(Saved data entries)
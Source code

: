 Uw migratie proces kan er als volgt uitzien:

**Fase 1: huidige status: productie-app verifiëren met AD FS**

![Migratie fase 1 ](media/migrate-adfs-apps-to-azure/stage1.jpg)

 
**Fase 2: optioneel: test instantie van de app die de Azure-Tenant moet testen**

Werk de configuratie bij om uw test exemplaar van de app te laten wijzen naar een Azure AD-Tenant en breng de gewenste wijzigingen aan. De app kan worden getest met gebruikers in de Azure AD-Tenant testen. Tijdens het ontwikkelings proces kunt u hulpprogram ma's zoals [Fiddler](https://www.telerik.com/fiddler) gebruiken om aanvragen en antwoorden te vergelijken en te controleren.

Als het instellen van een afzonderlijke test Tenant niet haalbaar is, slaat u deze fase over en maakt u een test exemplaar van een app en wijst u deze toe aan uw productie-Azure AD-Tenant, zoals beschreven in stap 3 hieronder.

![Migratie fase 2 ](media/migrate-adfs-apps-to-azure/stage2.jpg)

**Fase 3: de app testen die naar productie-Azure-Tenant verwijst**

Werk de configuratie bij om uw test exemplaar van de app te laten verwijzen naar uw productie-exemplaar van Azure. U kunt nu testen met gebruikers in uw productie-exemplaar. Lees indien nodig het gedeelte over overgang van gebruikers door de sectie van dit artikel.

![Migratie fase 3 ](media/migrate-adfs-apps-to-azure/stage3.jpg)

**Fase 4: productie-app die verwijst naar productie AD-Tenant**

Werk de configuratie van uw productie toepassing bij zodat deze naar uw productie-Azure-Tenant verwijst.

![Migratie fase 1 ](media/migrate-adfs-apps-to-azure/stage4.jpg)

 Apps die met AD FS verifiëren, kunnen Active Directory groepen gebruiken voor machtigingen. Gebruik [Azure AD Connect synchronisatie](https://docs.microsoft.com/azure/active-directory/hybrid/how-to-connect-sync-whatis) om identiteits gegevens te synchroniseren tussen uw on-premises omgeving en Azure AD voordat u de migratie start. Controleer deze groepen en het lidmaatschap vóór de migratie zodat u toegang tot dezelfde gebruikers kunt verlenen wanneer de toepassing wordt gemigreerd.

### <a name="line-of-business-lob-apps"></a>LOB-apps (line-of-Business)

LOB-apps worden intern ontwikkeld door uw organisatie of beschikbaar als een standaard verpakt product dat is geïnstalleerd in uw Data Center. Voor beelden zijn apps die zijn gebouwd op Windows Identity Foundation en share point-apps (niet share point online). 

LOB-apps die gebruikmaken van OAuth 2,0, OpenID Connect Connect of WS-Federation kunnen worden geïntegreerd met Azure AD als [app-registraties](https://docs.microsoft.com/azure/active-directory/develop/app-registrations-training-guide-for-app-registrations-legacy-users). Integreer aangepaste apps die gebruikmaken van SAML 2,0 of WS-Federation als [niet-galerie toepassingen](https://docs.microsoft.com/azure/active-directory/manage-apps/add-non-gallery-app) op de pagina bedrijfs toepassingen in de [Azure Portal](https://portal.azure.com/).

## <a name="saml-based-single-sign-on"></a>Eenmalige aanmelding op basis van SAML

Your objective
Show all lines from the data above in which the word "worden" appears.

Exercise output
Werk de configuratie bij om uw test exemplaar van de app te laten wijzen naar een Azure AD-Tenant en breng de gewenste wijzigingen aan. De app kan worden getest met gebruikers in de Azure AD-Tenant testen. Tijdens het ontwikkelings proces kunt u hulpprogram ma's zoals [Fiddler](https://www.telerik.com/fiddler) gebruiken om aanvragen en antwoorden te vergelijken en te controleren.
LOB-apps worden intern ontwikkeld door uw organisatie of beschikbaar als een standaard verpakt product dat is geïnstalleerd in uw Data Center. Voor beelden zijn apps die zijn gebouwd op Windows Identity Foundation en share point-apps (niet share point online). 
LOB-apps die gebruikmaken van OAuth 2,0, OpenID Connect Connect of WS-Federation kunnen worden geïntegreerd met Azure AD als [app-registraties](https://docs.microsoft.com/azure/active-directory/develop/app-registrations-training-guide-for-app-registrations-legacy-users). Integreer aangepaste apps die gebruikmaken van SAML 2,0 of WS-Federation als [niet-galerie toepassingen](https://docs.microsoft.com/azure/active-directory/manage-apps/add-non-gallery-app) op de pagina bedrijfs toepassingen in de [Azure Portal](https://portal.azure.com/).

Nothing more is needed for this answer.